The following is an excerpt from Our Lost Hope: Rediscovering the Lost Path to Liberty
We all intuitively understand – we need rules. And we must follow them.
The U.S. Constitution provides a framework, the rulebook, if you will, for the federal government; each clause, each principle, carefully crafted for a specific reason. The entire document aims to define, constrain and control federal power. When we begin to ignore and rewrite various checks and balances written into the Constitution by the framers, we tear at the very fabric of the Republic. And we run the risk of unleashing a torrent of power that will soon wash away the freedoms and liberties the founders cherished.
Thomas Jefferson said, “…in questions of power then, let no more be heard of confidence in man, but bind him down from mischief by the chains of the constitution…”
A football game would degenerate into chaos without set rules and adherence to them. If referees arbitrarily awarded touchdowns, the game would cease to have any real meaning. Can you imagine the ridicule that would pour down on an NFL official claiming to have unlimited power to make up rules on the field, regardless of the rulebook?
Althusius wrote, “All power is limited by definite boundaries and laws. No power is absolute, indefinite, arbitrary and lawless. Every power is bound to laws, right and equity.”
Yet many Americans act as if the president, the Congress, or the Supreme Court possesses unlimited power. They may express frustration with unconstitutional overreach, but ultimately, they shrug and accept it. “The Supreme Court ruled, so that’s just how it is,” they argue. Pundits and average citizens alike react in horror at the mere suggestion that state governments should defy a court ruling, ignore a presidential executive order or nullify an unconstitutional act.
Most Americans, at least tacitly, accept the idea that the federal government wields unlimited, absolute, supreme power- a sort of national political football game not bound by any rules.
The founders never intended such a thing.
Delegation of Power
A referee’s authority to officiate an NFL football game flows from the league. When a candidate meets the criteria set by the NFL, league officials authorize him to don the striped shirt and referee games. He must call the contest according to the rules set by the NFL, rules enumerated in the official rulebook. He can’t just make up rules as he goes. And he can’t willy-nilly insert his own interpretation of the regulations. The referee must call the game according to set and established criteria. He enjoys a delegation of power from the league, but he must exercise it within its prescribed limits. No calling touchdowns because he decides it will make the game more exciting, or because he wants to inject his sense of fairness into the contest.
And it is self-evident that if the NFL hired me to referee football, it wouldn’t give me the authority to umpire a Major League Baseball game, referee an NHL hockey game or arrest a drunk driver. An NFL ref’s authority extends only to a limited arena – the NFL football field.
The NFL official operates within a delegation of power from the league. The referee, in essence, serves as an agent.
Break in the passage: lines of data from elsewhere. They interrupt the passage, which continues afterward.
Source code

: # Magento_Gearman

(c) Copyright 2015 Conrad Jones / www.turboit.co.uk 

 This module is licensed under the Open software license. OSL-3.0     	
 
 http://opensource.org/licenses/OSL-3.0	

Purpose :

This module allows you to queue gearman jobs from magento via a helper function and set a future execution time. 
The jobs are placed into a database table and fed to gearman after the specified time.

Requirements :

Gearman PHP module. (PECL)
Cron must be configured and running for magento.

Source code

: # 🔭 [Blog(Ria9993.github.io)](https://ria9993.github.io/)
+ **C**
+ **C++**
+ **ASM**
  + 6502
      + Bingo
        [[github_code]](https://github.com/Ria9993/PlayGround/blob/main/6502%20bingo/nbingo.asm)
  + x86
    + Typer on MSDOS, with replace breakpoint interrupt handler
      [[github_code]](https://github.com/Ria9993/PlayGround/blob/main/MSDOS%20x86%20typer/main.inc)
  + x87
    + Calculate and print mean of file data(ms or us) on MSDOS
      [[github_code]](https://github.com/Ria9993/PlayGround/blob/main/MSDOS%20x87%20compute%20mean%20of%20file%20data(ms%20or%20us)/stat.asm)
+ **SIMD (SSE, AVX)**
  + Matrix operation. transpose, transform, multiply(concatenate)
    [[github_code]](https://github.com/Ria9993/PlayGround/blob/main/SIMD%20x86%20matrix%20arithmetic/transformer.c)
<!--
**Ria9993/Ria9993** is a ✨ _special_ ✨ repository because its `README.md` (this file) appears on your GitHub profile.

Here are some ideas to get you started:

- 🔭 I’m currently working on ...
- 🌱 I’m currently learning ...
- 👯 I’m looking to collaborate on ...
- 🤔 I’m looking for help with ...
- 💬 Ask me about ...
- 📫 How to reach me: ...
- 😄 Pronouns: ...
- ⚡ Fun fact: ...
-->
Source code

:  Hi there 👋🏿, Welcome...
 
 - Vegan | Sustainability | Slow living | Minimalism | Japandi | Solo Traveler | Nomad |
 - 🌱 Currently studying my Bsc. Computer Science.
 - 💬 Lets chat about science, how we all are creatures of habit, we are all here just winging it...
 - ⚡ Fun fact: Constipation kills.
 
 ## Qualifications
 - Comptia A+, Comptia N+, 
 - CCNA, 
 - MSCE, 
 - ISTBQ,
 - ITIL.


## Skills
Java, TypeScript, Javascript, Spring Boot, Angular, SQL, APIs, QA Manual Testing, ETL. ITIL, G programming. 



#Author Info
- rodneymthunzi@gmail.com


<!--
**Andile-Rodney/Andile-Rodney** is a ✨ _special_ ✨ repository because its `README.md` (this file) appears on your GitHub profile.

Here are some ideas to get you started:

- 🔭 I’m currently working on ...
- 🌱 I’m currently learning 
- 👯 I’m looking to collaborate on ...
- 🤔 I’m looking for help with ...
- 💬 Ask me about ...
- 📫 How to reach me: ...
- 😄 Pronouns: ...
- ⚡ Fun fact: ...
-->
The league acts as the sovereign. A sovereign can always revoke delegated power. The NFL can revoke the ref’s authority at any time. It can change the rulebook or demand the ref adhere to a given interpretation of the rule. It can even dissolve the league. The referee enjoys no such authority or prerogative. He merely wields the power given to him – he simply refs the game.
The NFL is boss.
In the same way, a government serves as an agent of the people. The people delegate government specific, defined powers. And as we’ve already discussed, the people remain sovereign. The people can revoke a delegation of power at any time. They can even dissolve the government and start over, as the American colonists did in 1776 when they severed political ties with England.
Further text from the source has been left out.